集客の動線は、大きく分けて、サイトや広告LP(ランディングページ)のフォーム経由、または電話経由の2つのパターンがあります。商材の特性もあると思いますが、電話経由の問い合わせもかなり多く、ここでの来店予約積み上げも重視していた一方で、電話経由の来店予約はWeb媒体別の成果が見えないというオペレーション上の問題を抱えていました。
また、電話経由では、サイトや広告LP上の電話ボタンをタップした後、架電直前に離脱が多く発生する集客の穴も存在していました。ここまでの内容を整理すると下記の通りです。
- 【売上面の課題】
- コロナ明けの新規顧客獲得の競争激化
- 【新規顧客獲得面での課題】
- 電話経由の来店予約が多いが、電話をかける直前に離脱が発生
- 【業務上の課題】
- 電話経由の予約はweb媒体別の成果が見えず、PDCAが回せない
そこで電通デジタルは、「コールポップアップ」というITサービスが解決の糸口になると考えました。
コールポップアップとは集客支援のための特許取得済みのSaaSであり、電話問い合わせの効率をよくするITサービスです。具体的には、電話CTA(Call To Action)が押され、電話発信ボタンが出るタイミングで、任意のバナーを表示できるツールです。一般的な通電率50%をベースとすると相対値で3割程度向上するなどの実績があります(15pt上がって通電率が65%になった例もあります)。
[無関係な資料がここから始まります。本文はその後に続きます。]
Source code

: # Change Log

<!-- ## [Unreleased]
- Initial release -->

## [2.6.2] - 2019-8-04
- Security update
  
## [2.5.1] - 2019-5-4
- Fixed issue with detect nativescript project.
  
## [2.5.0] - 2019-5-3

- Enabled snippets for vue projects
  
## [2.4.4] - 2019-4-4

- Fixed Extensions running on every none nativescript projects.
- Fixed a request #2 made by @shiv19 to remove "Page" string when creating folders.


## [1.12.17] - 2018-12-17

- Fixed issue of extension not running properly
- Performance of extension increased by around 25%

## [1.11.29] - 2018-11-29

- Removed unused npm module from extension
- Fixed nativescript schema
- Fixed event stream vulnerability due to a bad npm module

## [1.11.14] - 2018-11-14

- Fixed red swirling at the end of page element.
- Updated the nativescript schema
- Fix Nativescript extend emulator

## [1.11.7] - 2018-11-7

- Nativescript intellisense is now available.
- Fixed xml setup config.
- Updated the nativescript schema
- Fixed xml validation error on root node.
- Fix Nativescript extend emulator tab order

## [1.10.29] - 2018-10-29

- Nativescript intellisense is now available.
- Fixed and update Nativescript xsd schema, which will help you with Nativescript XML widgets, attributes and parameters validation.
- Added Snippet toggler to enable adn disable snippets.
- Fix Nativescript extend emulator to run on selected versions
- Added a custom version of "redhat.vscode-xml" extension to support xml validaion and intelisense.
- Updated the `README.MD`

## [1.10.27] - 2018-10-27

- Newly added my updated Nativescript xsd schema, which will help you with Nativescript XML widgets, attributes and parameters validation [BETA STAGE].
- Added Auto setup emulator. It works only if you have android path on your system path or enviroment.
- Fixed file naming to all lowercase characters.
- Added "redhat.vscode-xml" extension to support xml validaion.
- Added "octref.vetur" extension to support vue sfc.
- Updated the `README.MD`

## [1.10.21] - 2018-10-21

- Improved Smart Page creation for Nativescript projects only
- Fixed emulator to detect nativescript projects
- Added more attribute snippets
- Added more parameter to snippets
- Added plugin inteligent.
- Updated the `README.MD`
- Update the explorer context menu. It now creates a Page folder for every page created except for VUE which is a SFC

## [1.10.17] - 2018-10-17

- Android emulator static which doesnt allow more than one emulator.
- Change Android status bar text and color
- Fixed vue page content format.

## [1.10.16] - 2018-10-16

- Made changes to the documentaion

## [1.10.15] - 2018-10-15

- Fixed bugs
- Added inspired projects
バナーをクリックしてから電話をかけさせるのではなく、電話ボタン表示と同時にバナーを見せるよう開発したことで集客動線を崩さない点や、広告流入〜架電までの集客数データを返す点も魅力の一つです。
カスタマージャーニー上の障壁を徹底的に議論し、バナーに反映
アートネイチャーは、ただコールポップアップを導入するのではなく、「電話する直前に生活者は何を懸念するのか」というカスタマージャーニー上の障壁を関係者間で議論。それをバナー素材に反映させるところまでを、全員で検討しました。
自分の見た目を変える商材という特性上、ユーザーはそもそも電話問い合わせに一定の心理的ハードルがあります。そのようななかで、「無理な勧誘をされるのではないか」という不安もあると考え、それをバナー制作に活かしたそうです。その際、ユーザーの不安を払拭することは、アートネイチャーが長年培ってきた「信頼感」をさらに高めることにつながると考えたとのことです。
3社による密な連携で得た成果や、業務上の変化
導入後にどのような成果、業務上の変化があったかをまとめたものが以下です。
- 【成果】
架電率が170%改善。さらに、来店予約率が160%改善。
- 【業務上の変化】
出稿メディア、キャンペーン別の架電数・架電率をトラッキングし、メディアプランに活用できるようになった。
ニアメロが出稿メディア、キャンペーン別の架電数を集計し、架電率を算出したところ、リスティングの指名検索など、顕在層向けのキャンペーンは架電率が高かった。さらに、電話CTAタップ数が多いディスプレイ系のリーチキャンペーンについても、架電率が極端に悪いということはなく、架電CPA(顧客獲得単価)換算では安価ということが確認できた。
- 生活者のカスタマージャーニーを意識した体験設計
- アートネイチャーの事業上、業務上の課題深掘り
- 導入後の活用方法をクライアント、代理店、サービス提供社の3社で議論し、実行
そして、これらが先に説明した失敗を回避して良い成果を生み出すポイントでもあります。
取材の最後に私は、「クライアント企業におけるプロジェクト成功の秘訣」という質問をなげかけて議論しました。さまざまな意見がでるなかで、DX担当者にとって、私が特に重要だと感じたものは次のとおりです。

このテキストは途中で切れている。